His name was Seth. He was my childhood friend who always was the "nice guy". Seth was the athletic type with soccer practices twice a week and games on Saturday. Helping his mother in the kitchen and helping his father with the car. He was the youngest of his family with an older bother now off at college.

Every Sunday morning at 9 o'clock sharp I would wake up to his family leaving for church in the morning and coming back by 1 in the afternoon. Sure call me a stalker, but he was some one you could never stop admiring.

On Sunday's he would always come running over to my house after he came back from church and we would run around our backyard till we were dripping in sweat.

We were separated in elementary when given different classes. It was a big shock to us because we were the inseparable friends. We sat together at lunch, play with each other at recess and were desk partners each year.

Although we were separated from each other he always walked me home after school. We would wave good bye and I would get to see his gummy smile one last time before the sun took its rest.

In middle school we had our small fights, but we always made up in the end. We saw less of each other but we still had a strong friendship.

High school was a different story. Instead of a friendship I saw something different in him. I saw a mature, caring, thoughtful athletic Seth. Not a cheerful gummy smile Seth, but a jaw dropping handsome Seth. Girls drooled over him and that's what sparked a fire in my heart. That's when I realized my true feelings for him. Instead of him only having me he had expanded his group of friends leaving me to rely fully on him.
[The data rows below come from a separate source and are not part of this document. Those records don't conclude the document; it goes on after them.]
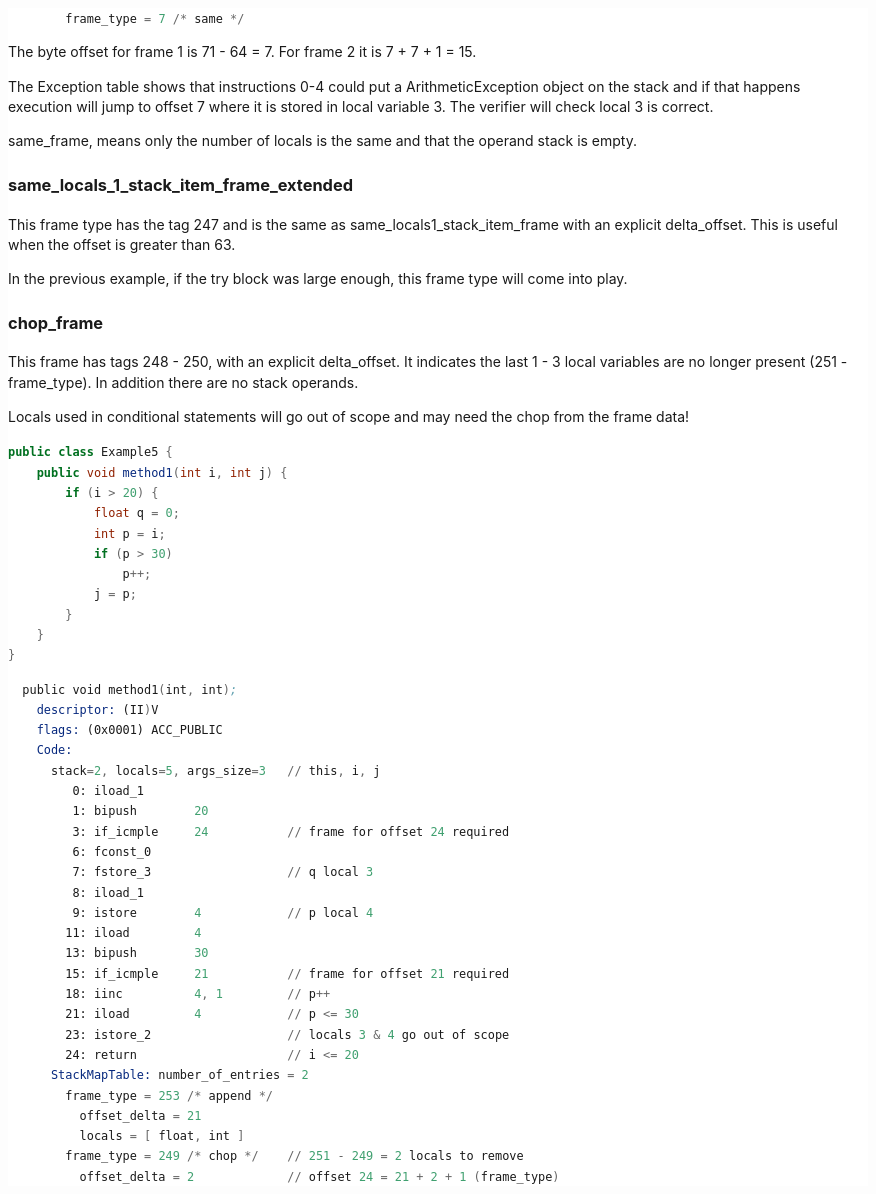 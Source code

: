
 ```nasm
        frame_type = 7 /* same */
```

The byte offset for frame 1 is 71 - 64 = 7. For frame 2 it is 7 + 7 + 1 = 15.

The Exception table shows that instructions 0-4 could put a ArithmeticException object on the stack and if that happens execution will jump to offset 7 where it is stored in local variable 3. The verifier will check local 3 is correct.

same_frame, means only the number of locals is the same and that the operand stack is empty.

### same_locals_1_stack_item_frame_extended

This frame type has the tag 247 and is the same as same_locals1_stack_item_frame with an explicit delta_offset. This is useful when the offset is greater than 63.

In the previous example, if the try block was large enough, this frame type will come into play.

### chop_frame

This frame has tags 248 - 250, with an explicit delta_offset. It indicates the last 1 - 3 local variables are no longer present (251 - frame_type). In addition there are no stack operands.

Locals used in conditional statements will go out of scope and may need the chop from the frame data!

```java
public class Example5 {
    public void method1(int i, int j) {
	    if (i > 20) {
            float q = 0;
            int p = i;
            if (p > 30)
                p++;
            j = p;
        } 
    }
}
```
```nasm
  public void method1(int, int);
    descriptor: (II)V
    flags: (0x0001) ACC_PUBLIC
    Code:
      stack=2, locals=5, args_size=3   // this, i, j
         0: iload_1
         1: bipush        20
         3: if_icmple     24           // frame for offset 24 required
         6: fconst_0
         7: fstore_3                   // q local 3
         8: iload_1
         9: istore        4            // p local 4
        11: iload         4
        13: bipush        30
        15: if_icmple     21           // frame for offset 21 required
        18: iinc          4, 1         // p++
        21: iload         4            // p <= 30
        23: istore_2                   // locals 3 & 4 go out of scope
        24: return                     // i <= 20
      StackMapTable: number_of_entries = 2
        frame_type = 253 /* append */
          offset_delta = 21
          locals = [ float, int ]
        frame_type = 249 /* chop */    // 251 - 249 = 2 locals to remove
          offset_delta = 2             // offset 24 = 21 + 2 + 1 (frame_type)
```


[^1]: [Java Virtual Machine Specification - StackMapAttribute](https://docs.oracle.com/javase/specs/jvms/se21/html/jvms-4.html#jvms-4.7.4)
[^2]: [Articles about StackMapTable on StackOverflow](https://stackoverflow.com/search?q=StackMapTable) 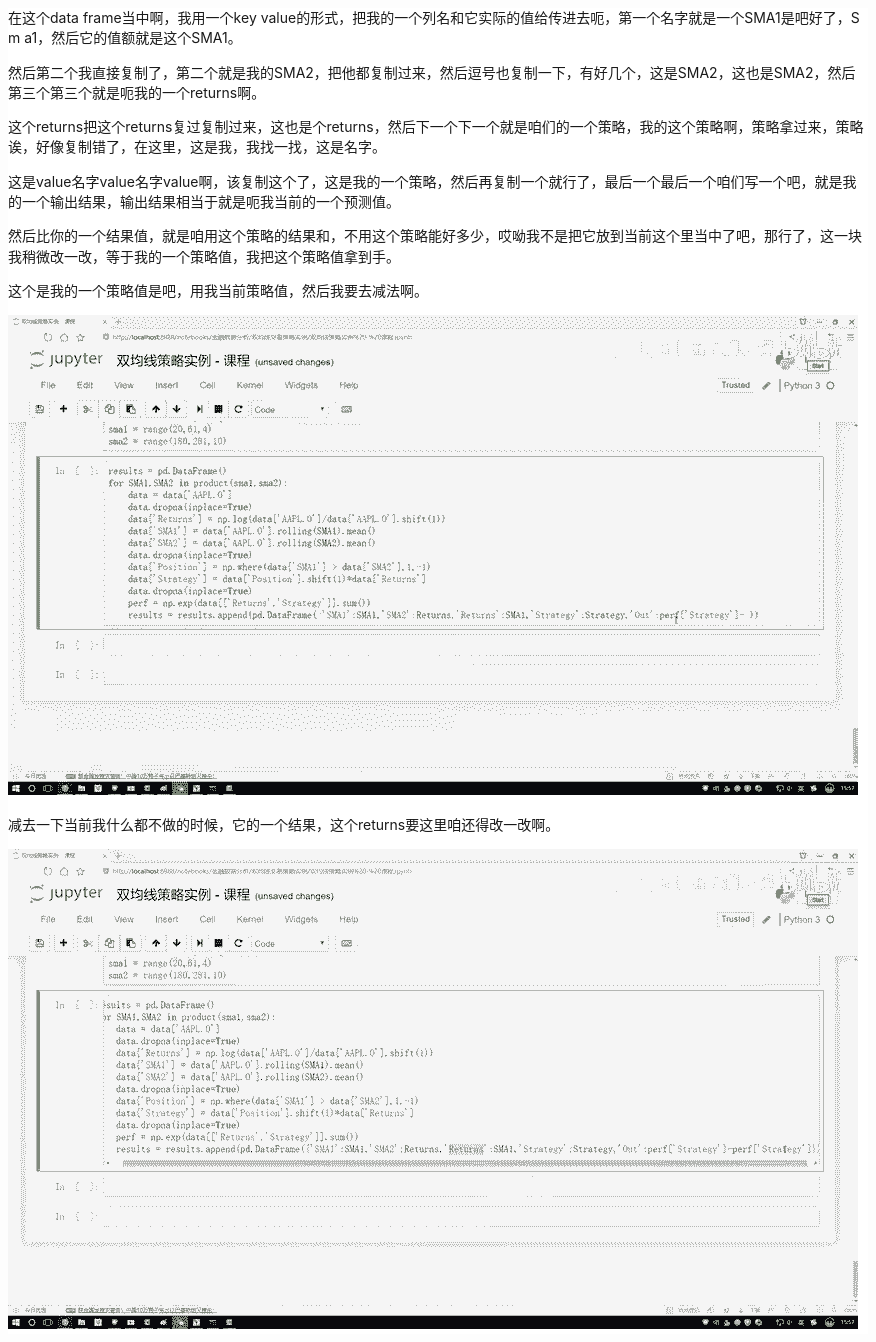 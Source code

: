 在这个data frame当中啊，我用一个key value的形式，把我的一个列名和它实际的值给传进去呃，第一个名字就是一个SMA1是吧好了，S m a1，然后它的值额就是这个SMA1。

然后第二个我直接复制了，第二个就是我的SMA2，把他都复制过来，然后逗号也复制一下，有好几个，这是SMA2，这也是SMA2，然后第三个第三个就是呃我的一个returns啊。

这个returns把这个returns复过复制过来，这也是个returns，然后下一个下一个就是咱们的一个策略，我的这个策略啊，策略拿过来，策略诶，好像复制错了，在这里，这是我，我找一找，这是名字。

这是value名字value名字value啊，该复制这个了，这是我的一个策略，然后再复制一个就行了，最后一个最后一个咱们写一个吧，就是我的一个输出结果，输出结果相当于就是呃我当前的一个预测值。

然后比你的一个结果值，就是咱用这个策略的结果和，不用这个策略能好多少，哎呦我不是把它放到当前这个里当中了吧，那行了，这一块我稍微改一改，等于我的一个策略值，我把这个策略值拿到手。

这个是我的一个策略值是吧，用我当前策略值，然后我要去减法啊。

![](img/61b575ab7569e375de6a1b7f3d3fa889_72.png)

减去一下当前我什么都不做的时候，它的一个结果，这个returns要这里咱还得改一改啊。

![](img/61b575ab7569e375de6a1b7f3d3fa889_74.png)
It was the first time I was truly jealous because of him. He was always their for me but instead he was their for others too. I admit it, I'm jealous. Very jealous, he told me I was his only true friend, yet it seemed he was over using those to two words with his new "friends".
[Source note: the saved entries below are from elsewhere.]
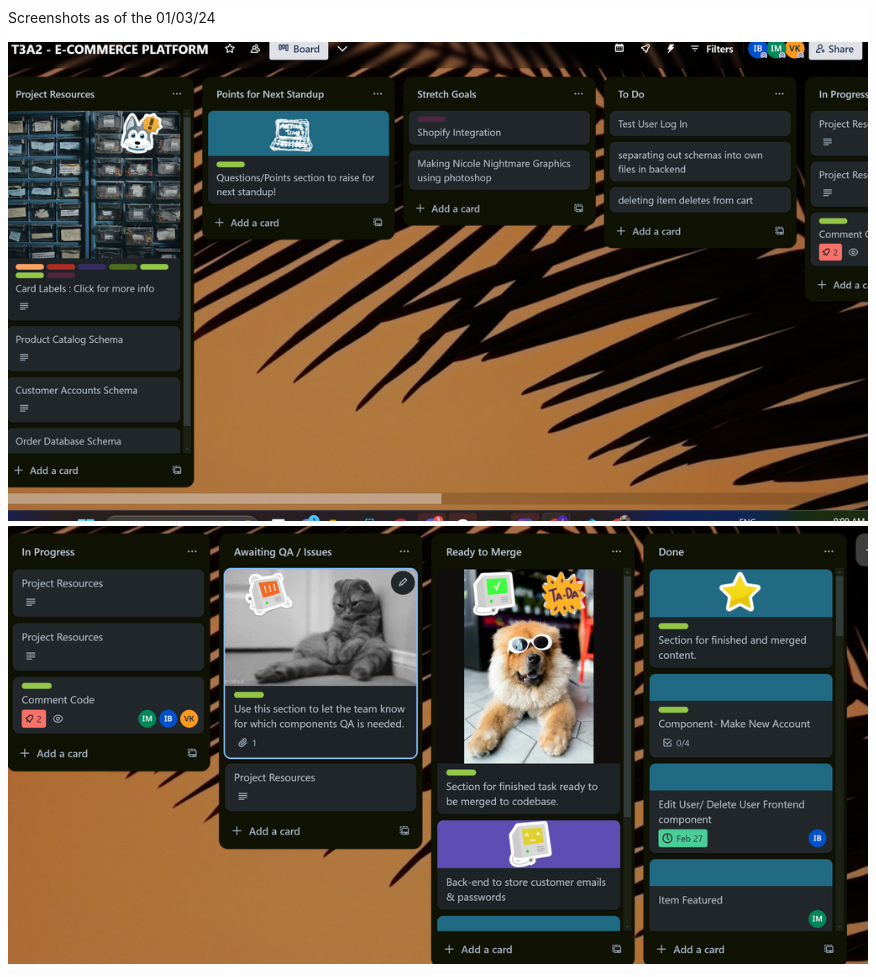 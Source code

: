 Screenshots as of the 01/03/24

![Trello board as of the 01/03/24](./docs/1.3_pt1.png)
![Trello board as of the 01/03/24](./docs/1.3_pt2.png) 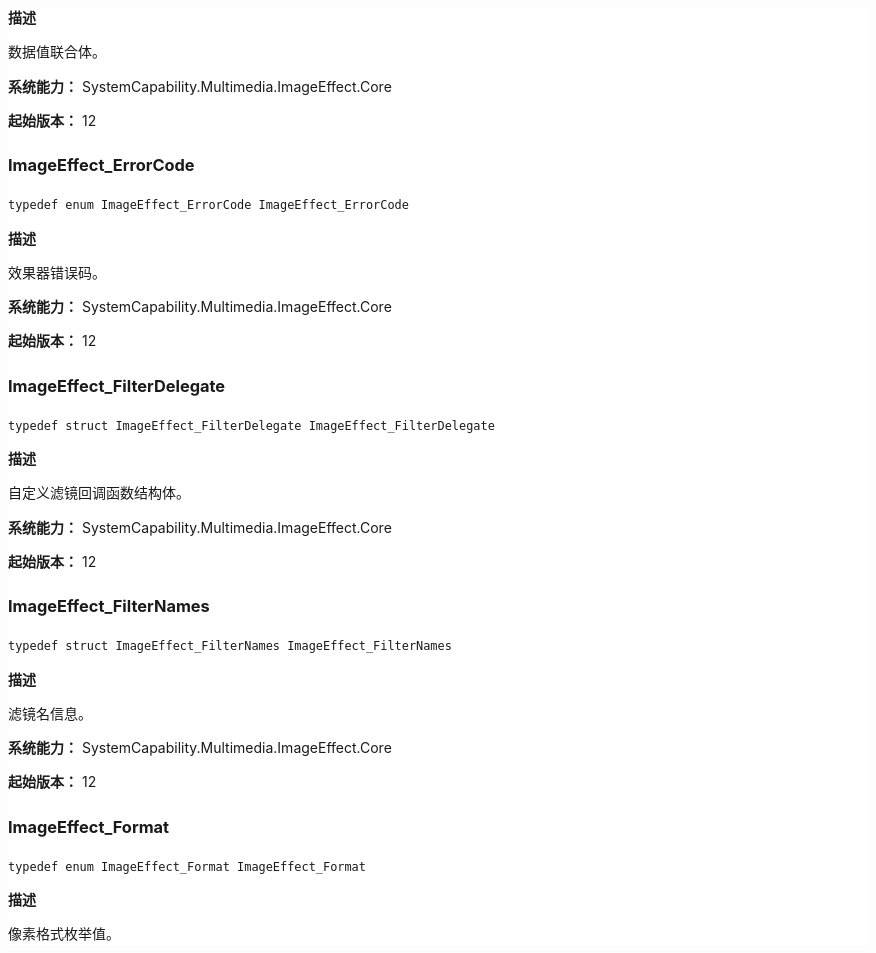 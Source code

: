 **描述**

数据值联合体。

**系统能力：** SystemCapability.Multimedia.ImageEffect.Core

**起始版本：** 12


### ImageEffect_ErrorCode

```
typedef enum ImageEffect_ErrorCode ImageEffect_ErrorCode
```

**描述**

效果器错误码。

**系统能力：** SystemCapability.Multimedia.ImageEffect.Core

**起始版本：** 12


### ImageEffect_FilterDelegate

```
typedef struct ImageEffect_FilterDelegate ImageEffect_FilterDelegate
```

**描述**

自定义滤镜回调函数结构体。

**系统能力：** SystemCapability.Multimedia.ImageEffect.Core

**起始版本：** 12


### ImageEffect_FilterNames

```
typedef struct ImageEffect_FilterNames ImageEffect_FilterNames
```

**描述**

滤镜名信息。

**系统能力：** SystemCapability.Multimedia.ImageEffect.Core

**起始版本：** 12


### ImageEffect_Format

```
typedef enum ImageEffect_Format ImageEffect_Format
```

**描述**

像素格式枚举值。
My lunches and free periods were always spent alone, but when ever those rare times came up he spent one of the two with me. Sure I should be happy that he remembers me right? But I only got to spend time with him 5 out of the 30 days of the month.

But that quickly changed when junior prom came around and he asked me to accompany him. I was shocked, speechless, but most of all over joyed.

The following week he asked me to be his girlfriend on our way home from school. I should have excepted something exciting to happen because he hadn't walked me home since middle school. Of course I agree immediately with no hesitation, it was then that I was forever stuck to his side. He was the dream boyfriend that everyone wanted. Sure girls were giving me death glares, and hate notes but that was the small price I paid when we officially became a couple.

Seth was mine, and I was Seth's. We both thought that it would never change.